And yet it is now, after a century of legislation to ensure clean air, clean water and unadulterated foods, that 90 percent of American students believe that foods affect how they feel, and that 20 percent of the population believe they have food allergies – even though only one percent actually do. It is now that our buildings are declared sick, that people are allergic to the twentieth century and go and live in oxygen tents, and that Californian department stores declare themselves fragrance-free zones, to prevent the chemically sensitive from collapsing on their premises. It is now that wearing perfume has been made an offence in Halifax, Nova Scotia, and that a man has been charged with attempted murder for exposing his chemically sensitive wife to perfume.

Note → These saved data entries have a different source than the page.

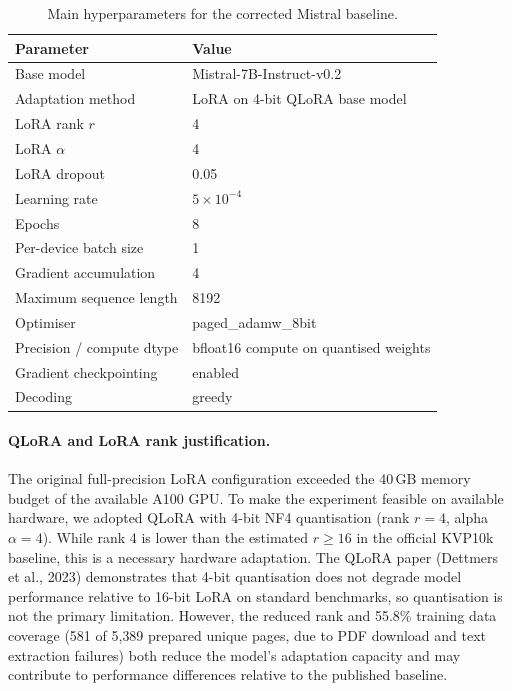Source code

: \begin{table}[h]
  \centering
  \caption{Main hyperparameters for the corrected Mistral baseline.}
  \label{tab:mistral-hyperparams}
  \begin{tabular}{ll}
    \hline
    \textbf{Parameter} & \textbf{Value} \\
    \hline
    Base model & Mistral-7B-Instruct-v0.2 \\
    Adaptation method & LoRA on 4-bit QLoRA base model \\
    LoRA rank $r$ & 4 \\
    LoRA $\alpha$ & 4 \\
    LoRA dropout & 0.05 \\
    Learning rate & $5 \times 10^{-4}$ \\
    Epochs & 8 \\
    Per-device batch size & 1 \\
    Gradient accumulation & 4 \\
    Maximum sequence length & 8192 \\
    Optimiser & paged\_adamw\_8bit \\
    Precision / compute dtype & bfloat16 compute on quantised weights \\
    Gradient checkpointing & enabled \\
    Decoding & greedy \\
    \hline
  \end{tabular}
\end{table}

\paragraph{QLoRA and LoRA rank justification.}
The original full-precision LoRA configuration exceeded the 40\,GB memory
budget of the available A100 GPU. To make the experiment feasible on available
hardware, we adopted QLoRA with 4-bit NF4 quantisation (rank $r = 4$,
alpha $\alpha = 4$). While rank 4 is lower than the estimated $r \geq 16$ in
the official KVP10k baseline, this is a necessary hardware adaptation. The
QLoRA paper (Dettmers et al., 2023) demonstrates that 4-bit quantisation does
not degrade model performance relative to 16-bit LoRA on standard benchmarks,
so quantisation is not the primary limitation. However, the reduced rank and
55.8\% training data coverage (581 of 5{,}389 prepared unique pages, due to
PDF download and text extraction failures) both reduce the model's adaptation
capacity and may contribute to performance differences relative to the
published baseline.

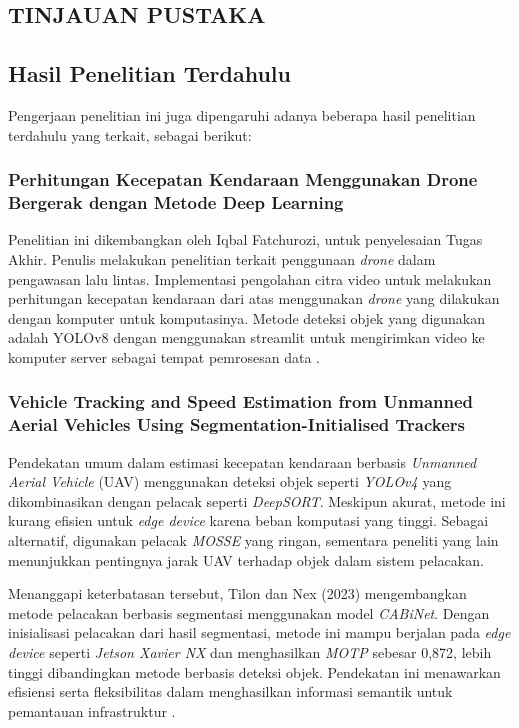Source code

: 
\begin{spacing}{1.2}
	\chapter{TINJAUAN PUSTAKA}
\end{spacing}
  
\vspace{4ex}

\section{Hasil Penelitian Terdahulu}
Pengerjaan penelitian ini juga dipengaruhi adanya beberapa hasil penelitian terdahulu yang terkait, sebagai berikut:

\subsection{Perhitungan Kecepatan Kendaraan Menggunakan Drone Bergerak dengan Metode Deep Learning}
\label{subsec:Iqbal2024}
Penelitian ini dikembangkan oleh Iqbal Fatchurozi, untuk penyelesaian Tugas Akhir. Penulis melakukan penelitian terkait penggunaan \emph{drone} dalam pengawasan lalu lintas. Implementasi pengolahan citra video untuk melakukan perhitungan kecepatan kendaraan dari atas menggunakan \emph{drone} yang dilakukan dengan komputer untuk komputasinya. Metode deteksi objek yang digunakan adalah YOLOv8 dengan menggunakan streamlit untuk mengirimkan video ke komputer server sebagai tempat pemrosesan data \cite{Iqbal2024}. 

\subsection{Vehicle Tracking and Speed Estimation from Unmanned Aerial Vehicles Using Segmentation-Initialised Trackers}
\label{subsec:Tilon2023}
Pendekatan umum dalam estimasi kecepatan kendaraan berbasis \emph{Unmanned Aerial Vehicle} (UAV) menggunakan deteksi objek seperti \emph{YOLOv4} yang dikombinasikan dengan pelacak seperti \emph{DeepSORT}. Meskipun akurat, metode ini kurang efisien untuk \emph{edge device} karena beban komputasi yang tinggi. Sebagai alternatif, digunakan pelacak \emph{MOSSE} yang ringan, sementara peneliti yang lain menunjukkan pentingnya jarak UAV terhadap objek dalam sistem pelacakan.

Menanggapi keterbatasan tersebut, Tilon dan Nex (2023) mengembangkan metode pelacakan berbasis segmentasi menggunakan model \emph{CABiNet}. Dengan inisialisasi pelacakan dari hasil segmentasi, metode ini mampu berjalan pada \emph{edge device} seperti \emph{Jetson Xavier NX} dan menghasilkan \emph{MOTP} sebesar 0{,}872, lebih tinggi dibandingkan metode berbasis deteksi objek. Pendekatan ini menawarkan efisiensi serta fleksibilitas dalam menghasilkan informasi semantik untuk pemantauan infrastruktur \cite{Tilon2023}.

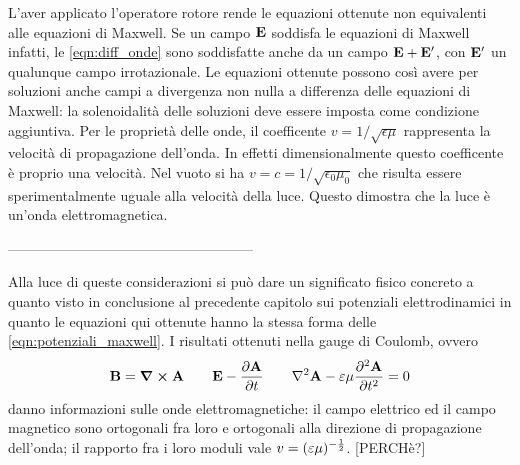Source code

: L'aver applicato l'operatore rotore rende le equazioni ottenute non equivalenti alle equazioni di Maxwell. Se un campo
$\vb{E}$ soddisfa le equazioni di Maxwell infatti, le \eqref{eqn:diff_onde} sono soddisfatte anche da un campo
$\vb{E}+\vb{E}'$, con $\vb{E}' $ un qualunque campo irrotazionale. Le equazioni ottenute possono così avere per soluzioni anche campi
a divergenza non nulla a differenza delle equazioni di Maxwell: la solenoidalità delle soluzioni deve essere imposta
come condizione aggiuntiva.
Per le proprietà delle onde, il coefficente
$v=1/\sqrt{\epsilon\mu}$ rappresenta la velocità di propagazione dell'onda. In effetti dimensionalmente questo
coefficente è proprio una velocità.
Nel vuoto si
ha $v=c=1/\sqrt{\epsilon_0\mu_0}$ che risulta essere sperimentalmente uguale alla velocità della luce. Questo dimostra che la
luce è un'onda elettromagnetica.

-----------------------------------------------------

Alla luce di queste considerazioni si può
dare un significato fisico concreto a quanto visto in conclusione al precedente capitolo sui potenziali elettrodinamici in quanto
le equazioni qui ottenute hanno la stessa forma delle \eqref{eqn:potenziali_maxwell}.
I risultati ottenuti nella gauge di Coulomb, ovvero
\[
    \vb{B}=\curl{\vb{A}}\quad\quad \vb{E}-\pdv{\vb{A}}{t} \quad\quad \laplacian\vb{A}-\epsilon\mu \pdv[2]{\vb{A}}{t}=0
\]
danno informazioni sulle onde elettromagnetiche: il campo elettrico ed il campo magnetico sono ortogonali fra loro
e ortogonali alla direzione di propagazione dell'onda; il rapporto fra i loro moduli vale $v=(\varepsilon\mu)^{-\frac{1}{2}}$.
[PERCHè?]
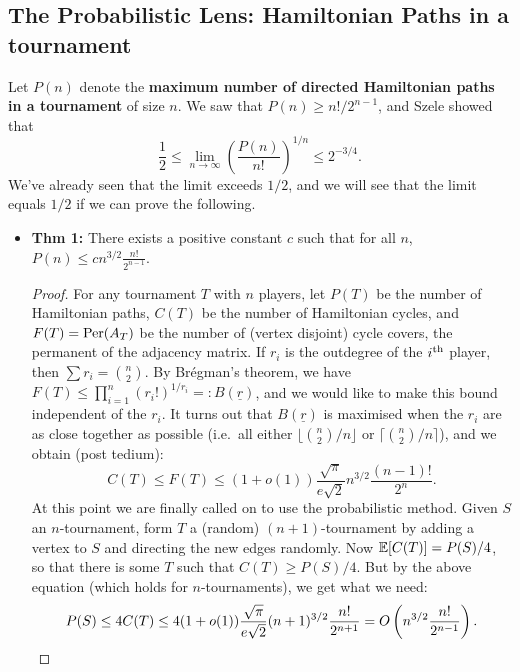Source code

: \documentclass[11pt]{article}
\newenvironment{INT}[1][]{\begin{itemize}\small\item\textbf{#1}}{\end{itemize}}
\begin{document}
\begin{chapter4}
\subsection*{The Probabilistic Lens: Hamiltonian Paths in a tournament}
Let $P(n)$ denote the \textbf{maximum number of directed Hamiltonian paths in a tournament} of size $n$. We saw that $P(n)\geq n!/2^{n-1}$, and Szele showed that
\[\frac{1}{2}\leq\lim_{n\rightarrow\infty}\left(\frac{P(n)}{n!}\right)^{1/n}\leq2^{-3/4}.\]
We've already seen that the limit exceeds $1/2$, and we will see that the limit equals $1/2$ if we can prove the following.
\begin{INT}[Thm 1:] There exists a positive constant $c$ such that for all $n$,
$P(n)\leq cn^{3/2}\frac{n!}{2^{n-1}}$.
\begin{proof}
For any tournament $T$ with $n$ players, let $P(T)$ be the number of Hamiltonian paths, $C(T)$ be the number of Hamiltonian cycles, and $F(T)=\textup{Per}(A_T)$ be the number of (vertex disjoint) cycle covers, the permanent of the adjacency matrix. If $r_i$ is the outdegree of the $i^\textup{th}$ player, then $\sum r_i={n\choose2}$. By Br\'egman's theorem, we have $F(T)\leq\prod_{i=1}^n(r_i!)^{1/r_i}=:B(\underline{r})$, and we would like to make this bound independent of the $r_i$. It turns out that $B(\underline{r})$ is maximised when the $r_i$ are as close together as possible (i.e.\ all either $\lfloor{n\choose2}/n\rfloor$ or $\lceil{n\choose2}/n\rceil$), and we obtain (post tedium):
\[C(T)\leq F(T)\leq (1+o(1))\frac{\sqrt\pi}{e\sqrt2}n^{3/2}\frac{(n-1)!}{2^n}.\]
At this point we are finally called on to use the probabilistic method. Given $S$ an $n$-tournament, form $T$ a (random) $(n+1)$-tournament by adding a vertex to $S$ and directing the new edges randomly. Now $\operatorname{\mathbb{E}}[C(T)]=P(S)/4$, so that there is some $T$ such that $C(T)\geq P(S)/4$. But by the above equation (which holds for $n$-tournaments), we get what we need:
\[P(S)\leq 4C(T)\leq 4(1+o(1))\frac{\sqrt\pi}{e\sqrt2}(n+1)^{3/2}\frac{n!}{2^{n+1}}=O\left(n^{3/2}\frac{n!}{2^{n-1}}\right).\qedhere\]

\end{proof}
\end{INT}
\end{chapter4}
\end{document}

It is against this background that we can start to understand the size and scale of the response to the anthrax episode in the USA.

From a technical perspective, anthrax is a rather poor weapon – like many chemical and biological agents it is unpredictable, hard to deliver, as likely to hurt friend as hurt a foe, and of little military use. This is why governments have signed up to a series of treaties banning it – not solely because of moral outrage, but because they don’t think it is very useful in fighting wars. They don’t ban things such as tanks or automatic rifles, which are useful weapons.

Anthrax is a poor weapon except in one sense – the generation of fear.

Anthrax is exceptionally well-adapted as a weapon of terrorism, in which the aim is not to kill large numbers of people, but to create fear, mistrust and suspicion, and to destroy trust in institutions, especially those designed to protect us.

We only have ourselves to blame for allowing this to happen. Anthraxiety and World Trade Centre Syndrome are the latest consequences of an ideology that tells us that our physical environment is responsible for most of our bodily discomforts and ills. We have created a climate in which a maverick, disgruntled individual can bring a society to its knees by adding anthrax to a letter.

Simon Wessely is professor of psychiatry at King’s College London, and is speaking at the spiked conference After 11 September: Fear and Loathing in the West, on Sunday 26 May at the Bishopsgate Institute in London. See here for full details.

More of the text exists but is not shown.